## What is expected
Check each line of the data for "working", and copy the ones that have it.

## Records shown

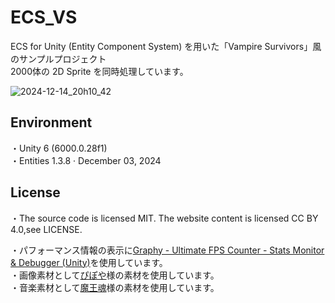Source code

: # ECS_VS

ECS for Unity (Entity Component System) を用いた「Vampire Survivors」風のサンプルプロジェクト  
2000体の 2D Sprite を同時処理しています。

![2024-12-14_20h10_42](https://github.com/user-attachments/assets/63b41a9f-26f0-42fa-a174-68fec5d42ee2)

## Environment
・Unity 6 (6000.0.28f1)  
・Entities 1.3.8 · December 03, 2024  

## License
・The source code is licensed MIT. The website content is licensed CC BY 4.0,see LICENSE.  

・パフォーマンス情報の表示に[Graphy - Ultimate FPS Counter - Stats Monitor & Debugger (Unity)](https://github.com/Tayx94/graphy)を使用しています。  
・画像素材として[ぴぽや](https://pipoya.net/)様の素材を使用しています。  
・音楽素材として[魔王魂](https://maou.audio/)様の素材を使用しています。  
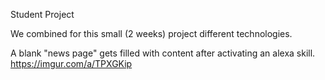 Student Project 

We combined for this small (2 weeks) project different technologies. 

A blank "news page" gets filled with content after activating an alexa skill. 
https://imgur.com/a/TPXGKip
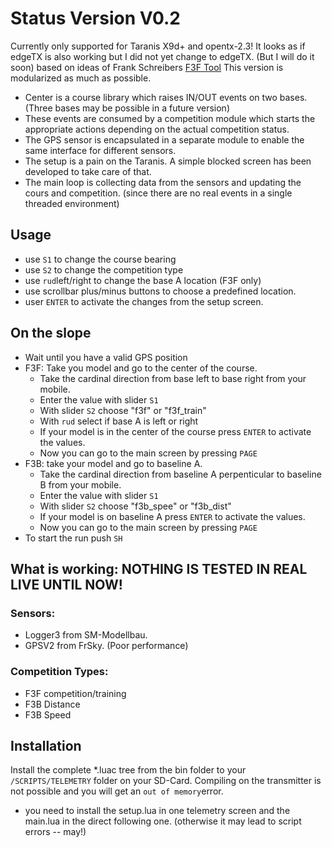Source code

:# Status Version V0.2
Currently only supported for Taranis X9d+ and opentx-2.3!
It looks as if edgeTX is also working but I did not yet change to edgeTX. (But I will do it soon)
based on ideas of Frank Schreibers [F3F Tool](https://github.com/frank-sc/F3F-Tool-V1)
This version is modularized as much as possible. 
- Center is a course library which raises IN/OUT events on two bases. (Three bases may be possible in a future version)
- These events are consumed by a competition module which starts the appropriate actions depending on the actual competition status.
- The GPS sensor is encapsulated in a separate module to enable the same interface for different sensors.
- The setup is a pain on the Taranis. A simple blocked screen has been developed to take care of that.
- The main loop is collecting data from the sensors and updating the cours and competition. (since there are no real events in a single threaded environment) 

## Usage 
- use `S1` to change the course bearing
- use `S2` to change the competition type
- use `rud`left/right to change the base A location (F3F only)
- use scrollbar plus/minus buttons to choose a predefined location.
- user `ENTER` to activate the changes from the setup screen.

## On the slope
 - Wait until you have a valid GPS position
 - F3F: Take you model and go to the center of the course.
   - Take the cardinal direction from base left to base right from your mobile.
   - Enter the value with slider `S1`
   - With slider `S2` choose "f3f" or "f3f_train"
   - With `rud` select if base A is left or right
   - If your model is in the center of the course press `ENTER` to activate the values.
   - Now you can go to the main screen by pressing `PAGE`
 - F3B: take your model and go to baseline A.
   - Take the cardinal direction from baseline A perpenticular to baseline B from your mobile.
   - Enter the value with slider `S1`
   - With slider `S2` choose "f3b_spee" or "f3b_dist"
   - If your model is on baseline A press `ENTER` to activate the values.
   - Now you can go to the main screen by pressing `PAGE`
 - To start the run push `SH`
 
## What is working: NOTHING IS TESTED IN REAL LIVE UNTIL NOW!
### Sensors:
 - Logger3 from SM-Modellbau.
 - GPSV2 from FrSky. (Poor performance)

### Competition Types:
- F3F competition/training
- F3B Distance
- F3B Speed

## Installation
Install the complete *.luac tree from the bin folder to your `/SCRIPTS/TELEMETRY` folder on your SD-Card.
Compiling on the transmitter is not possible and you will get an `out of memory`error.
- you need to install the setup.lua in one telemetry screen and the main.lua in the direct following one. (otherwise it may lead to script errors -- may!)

## Task answer
It looks as if edgeTX is also working but I did not yet change to edgeTX. (But I will do it soon)
## What is working: NOTHING IS TESTED IN REAL LIVE UNTIL NOW!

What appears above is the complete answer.